Aim of the task | From the first record to the last, write out each one exactly.

Records provided |
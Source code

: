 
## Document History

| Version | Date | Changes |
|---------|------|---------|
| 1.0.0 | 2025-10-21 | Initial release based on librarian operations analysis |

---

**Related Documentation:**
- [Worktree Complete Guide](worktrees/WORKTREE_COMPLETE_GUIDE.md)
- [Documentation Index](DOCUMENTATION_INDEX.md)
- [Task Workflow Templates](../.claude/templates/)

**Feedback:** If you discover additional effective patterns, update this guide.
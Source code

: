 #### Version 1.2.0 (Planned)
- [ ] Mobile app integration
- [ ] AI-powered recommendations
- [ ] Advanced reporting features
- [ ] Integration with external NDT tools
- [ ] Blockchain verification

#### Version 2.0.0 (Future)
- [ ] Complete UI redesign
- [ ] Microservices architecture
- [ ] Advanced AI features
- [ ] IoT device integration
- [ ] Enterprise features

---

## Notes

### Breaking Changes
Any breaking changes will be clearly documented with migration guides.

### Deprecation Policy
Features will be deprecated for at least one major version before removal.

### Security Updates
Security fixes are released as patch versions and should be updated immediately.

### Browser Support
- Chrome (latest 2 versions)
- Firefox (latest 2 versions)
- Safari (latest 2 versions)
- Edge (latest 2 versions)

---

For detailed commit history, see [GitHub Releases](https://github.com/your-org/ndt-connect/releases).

Solution for this problem |
Source code

: 
## Document History

| Version | Date | Changes |
|---------|------|---------|
| 1.0.0 | 2025-10-21 | Initial release based on librarian operations analysis |

---

**Related Documentation:**
- [Worktree Complete Guide](worktrees/WORKTREE_COMPLETE_GUIDE.md)
- [Documentation Index](DOCUMENTATION_INDEX.md)
- [Task Workflow Templates](../.claude/templates/)

**Feedback:** If you discover additional effective patterns, update this guide.
Source code

: #### Version 1.2.0 (Planned)
- [ ] Mobile app integration
- [ ] AI-powered recommendations
- [ ] Advanced reporting features
- [ ] Integration with external NDT tools
- [ ] Blockchain verification

#### Version 2.0.0 (Future)
- [ ] Complete UI redesign
- [ ] Microservices architecture
- [ ] Advanced AI features
- [ ] IoT device integration
- [ ] Enterprise features

---

## Notes

### Breaking Changes
Any breaking changes will be clearly documented with migration guides.

### Deprecation Policy
Features will be deprecated for at least one major version before removal.

### Security Updates
Security fixes are released as patch versions and should be updated immediately.

### Browser Support
- Chrome (latest 2 versions)
- Firefox (latest 2 versions)
- Safari (latest 2 versions)
- Edge (latest 2 versions)

---

For detailed commit history, see [GitHub Releases](https://github.com/your-org/ndt-connect/releases).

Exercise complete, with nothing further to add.